15 February 2016
At an industry forum last week we were posed the question; has outsourcing shown real long-term benefit? As the first panellist began to answer I was framing my own response as 'yes', I think that it has, blogs John Bowen.
But as I listened to the others, I changed my position a little. Not that I am turning against outsourcing because I am a firm believer in it when it is properly thought through and have seen it deliver real-long term benefit in IT, logistics and facilities management over the last 30 years or so. I have also seen it royally cocked up where those behind it failed to understand what they were outsourcing, how it fitted into their operational strategy, and what they wanted to achieve from it but, happily, those failures are less common.
What I had my change of heart over as I awaited my turn to speak was where the outsourcing had been thought through and tendered well against a robust requirement, but although it had succeeded in the goals that had been set, there had been a missed opportunity.
The missing link is that outsourcing often stunts the growth of systems integration in an organisation.
Where an operation is self-delivered, the systems that fit around it are usually tightly linked into the organisation's overall systems strategy; it wouldn't make sense if they weren't. However, when a function is outsourced the systems baby is often cast out with the bathwater and while the contractor may nurture the orphan and provide its own systems, these are usually entirely separate from those of the client.

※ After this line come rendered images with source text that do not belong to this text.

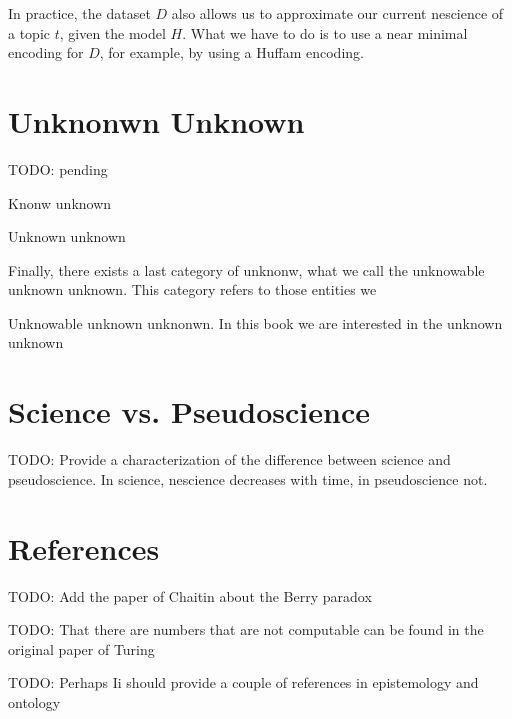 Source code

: In practice, the dataset $D$ also allows us to approximate our current
nescience of a topic $t$, given the model $H$. What we have to do
is to use a near minimal encoding for $D$, for example, by using
a Huffam encoding.


%
%

\section{Unknonwn Unknown}

{\color{red} TODO: pending}

Knonw unknown

Unknown unknown

Finally, there exists a last category of unknonw, what we call the unknowable unknown unknown. This category refers to those entities we

Unknowable unknown unknonwn. In this book we are interested in the unknown unknown

%
%

\section{Science vs. Pseudoscience}

{\color{red} TODO: Provide a characterization of the difference between science and pseudoscience. In science, nescience decreases with time, in pseudoscience not.}

%
%

\section*{References}

{\color{red} TODO: Add the paper of Chaitin about the Berry paradox}

{\color{red} TODO: That there are numbers that are not computable can be found in the original paper of Turing}

{\color{red} TODO: Perhaps Ii should provide a couple of references in epistemology and ontology}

Not always; the logistics industry does this sort of thing very well indeed and has done from the start, but the picture elsewhere is not so rosy.
Part of the problem is the relatively short-term contract duration because it is unlikely that a contractor will be able to pay back any systems investment over a three-year contract and to try and do so while competing for the work against serious competition is going to lead to a shortfall in the order book.
Both client and supplier are to blame when opportunities for mutual benefit from integrating systems is not optimised. It isn't just the opportunities for automation and management information that are lost; it is the opportunity for true competitive advantage that they are missing. The problem is that so few organisations actually see what they have lost.